Aperto de mão sela final de encontro entre Maduro e presidente da Guiana; especialistas preveem pouco impacto (Veja vídeo)

Um aperto de mão marcou o encerramento do encontro entre os presidentes da Venezuela, Nicolás Maduro, e da Guiana, Irfaan Ali, nesta quinta-feira. A reunião, segundo especialistas, ajudará a “desescalar” tensões crescentes entre os dois países, mas terá pouco impacto na resolução da antiga disputa territorial sobre o Essequibo. A reunião de cúpula ocorreu em São…

Um aperto de mão marcou o encerramento do encontro entre os presidentes da Venezuela, Nicolás Maduro, e da Guiana, Irfaan Ali, nesta quinta-feira. A reunião, segundo especialistas, ajudará a “desescalar” tensões crescentes entre os dois países, mas terá pouco impacto na resolução da antiga disputa territorial sobre o Essequibo.

A reunião de cúpula ocorreu em São Vicente e Granadinas, no Caribe, e foi o primeiro encontro entre os dois líderes depois da realização do polêmico referendo venezuelano sobre a anexação do território rico em petróleo que compreende mais de dois terços da Guiana.

Um vídeo com um aperto de mão entre os dois, seguido de aplausos, encerrou o encontro de cerca de duas horas, segundo vídeo enviado pelo Ministério da Comunicação e Informação da Venezuela, no X (antigo Twitter). Está prevista uma declaração conjunta de ambas as delegações sobre o assunto.

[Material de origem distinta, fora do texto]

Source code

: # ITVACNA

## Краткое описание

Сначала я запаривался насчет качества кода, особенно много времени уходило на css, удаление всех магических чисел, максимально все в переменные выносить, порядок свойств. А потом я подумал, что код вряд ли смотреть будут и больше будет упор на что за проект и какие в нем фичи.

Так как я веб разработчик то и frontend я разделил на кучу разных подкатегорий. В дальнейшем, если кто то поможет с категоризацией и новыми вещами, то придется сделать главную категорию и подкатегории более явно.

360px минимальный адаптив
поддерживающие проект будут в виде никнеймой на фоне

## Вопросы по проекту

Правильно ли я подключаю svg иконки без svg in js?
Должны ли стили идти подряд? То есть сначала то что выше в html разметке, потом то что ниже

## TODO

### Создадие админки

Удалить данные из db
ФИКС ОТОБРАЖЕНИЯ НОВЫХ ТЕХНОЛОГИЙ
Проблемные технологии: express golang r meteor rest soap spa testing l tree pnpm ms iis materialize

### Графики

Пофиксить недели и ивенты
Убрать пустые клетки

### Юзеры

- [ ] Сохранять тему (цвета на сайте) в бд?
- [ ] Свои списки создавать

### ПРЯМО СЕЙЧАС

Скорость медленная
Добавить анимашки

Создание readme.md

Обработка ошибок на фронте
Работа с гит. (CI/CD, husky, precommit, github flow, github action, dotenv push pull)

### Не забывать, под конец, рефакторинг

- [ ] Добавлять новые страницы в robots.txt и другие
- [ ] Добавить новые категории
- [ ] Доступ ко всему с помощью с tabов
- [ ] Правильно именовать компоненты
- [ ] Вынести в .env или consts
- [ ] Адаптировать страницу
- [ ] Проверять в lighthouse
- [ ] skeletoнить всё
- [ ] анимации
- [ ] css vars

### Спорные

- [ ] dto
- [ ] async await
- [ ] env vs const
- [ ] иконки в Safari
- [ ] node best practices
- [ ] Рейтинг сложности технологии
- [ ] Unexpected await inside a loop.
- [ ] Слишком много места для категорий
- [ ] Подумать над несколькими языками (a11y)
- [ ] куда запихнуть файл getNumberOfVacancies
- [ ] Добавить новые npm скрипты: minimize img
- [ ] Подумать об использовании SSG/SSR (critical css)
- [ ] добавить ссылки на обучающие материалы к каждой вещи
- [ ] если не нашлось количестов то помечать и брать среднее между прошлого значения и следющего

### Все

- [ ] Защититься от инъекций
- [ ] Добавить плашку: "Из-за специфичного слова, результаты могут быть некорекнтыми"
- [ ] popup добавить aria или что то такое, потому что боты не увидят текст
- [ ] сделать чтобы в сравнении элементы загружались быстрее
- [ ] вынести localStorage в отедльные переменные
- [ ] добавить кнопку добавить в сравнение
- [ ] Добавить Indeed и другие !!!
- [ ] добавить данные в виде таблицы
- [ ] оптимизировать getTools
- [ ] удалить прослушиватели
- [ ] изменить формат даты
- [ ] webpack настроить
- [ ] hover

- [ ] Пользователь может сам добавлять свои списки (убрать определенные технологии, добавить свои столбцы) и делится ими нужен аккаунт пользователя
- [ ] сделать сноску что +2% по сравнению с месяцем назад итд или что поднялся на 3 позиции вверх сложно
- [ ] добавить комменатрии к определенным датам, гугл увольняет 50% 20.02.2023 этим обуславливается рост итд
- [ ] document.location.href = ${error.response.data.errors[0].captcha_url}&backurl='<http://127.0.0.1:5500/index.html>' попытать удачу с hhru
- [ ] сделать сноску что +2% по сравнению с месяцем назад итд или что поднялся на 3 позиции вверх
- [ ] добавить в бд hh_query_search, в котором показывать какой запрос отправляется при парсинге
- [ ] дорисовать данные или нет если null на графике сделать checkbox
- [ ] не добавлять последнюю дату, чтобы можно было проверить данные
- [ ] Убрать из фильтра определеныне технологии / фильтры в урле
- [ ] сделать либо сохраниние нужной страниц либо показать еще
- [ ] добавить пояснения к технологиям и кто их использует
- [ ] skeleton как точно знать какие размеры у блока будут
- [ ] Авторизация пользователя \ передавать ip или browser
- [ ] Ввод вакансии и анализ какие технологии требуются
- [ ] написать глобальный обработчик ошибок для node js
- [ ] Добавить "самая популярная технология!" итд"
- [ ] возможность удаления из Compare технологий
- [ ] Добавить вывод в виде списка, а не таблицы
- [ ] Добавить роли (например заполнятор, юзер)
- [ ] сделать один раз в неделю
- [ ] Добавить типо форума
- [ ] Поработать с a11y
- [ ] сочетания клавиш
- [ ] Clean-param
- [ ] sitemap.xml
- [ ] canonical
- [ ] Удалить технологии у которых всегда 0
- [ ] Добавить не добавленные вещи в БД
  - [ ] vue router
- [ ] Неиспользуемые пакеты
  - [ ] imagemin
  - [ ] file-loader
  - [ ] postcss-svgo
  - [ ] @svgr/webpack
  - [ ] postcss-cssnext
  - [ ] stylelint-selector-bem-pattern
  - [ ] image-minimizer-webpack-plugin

Antes mesmo de ocorrer, sabia-se que a esperada reunião mostraria posições antagônicas de cada uma das partes envolvidas no conflito. Enquanto o líder venezuelano considerava o encontro como “uma grande conquista para abordar de maneira direta a controvérsia territorial”, Ali negou repetidamente que a disputa estava na agenda e insistiu em sua posição de que a questão deveria ser resolvida na Corte Internacional de Justiça (CIJ), que não tem a jurisdição reconhecida pelo governo venezuelano.

Maduro organizou um referendo consultivo em 3 de dezembro, aprovado por mais de 95% da população. O “sim” em massa apoiava a criação na região de uma província venezuelana, a Guiana Essequiba, e a concessão da nacionalidade a seus habitantes — no sábado, a Venezuela abriu um escritório do serviço de identificação e migração (Saime), em Tumeremo, na fronteira com Essequibo.

A Guiana considerou a consulta uma “ameaça direta”, e Ali chegou a levar a questão ao Conselho de Segurança da ONU, que terminou sem declaração final. Dias antes, a Guiana anunciou que estava em contato com “aliados” militares e deu sinal verde guianês para uma possível presença do Comando Sul dos Estados Unidos em seu país, ato classificado como “imprudente” pela Chancelaria da Venezuela.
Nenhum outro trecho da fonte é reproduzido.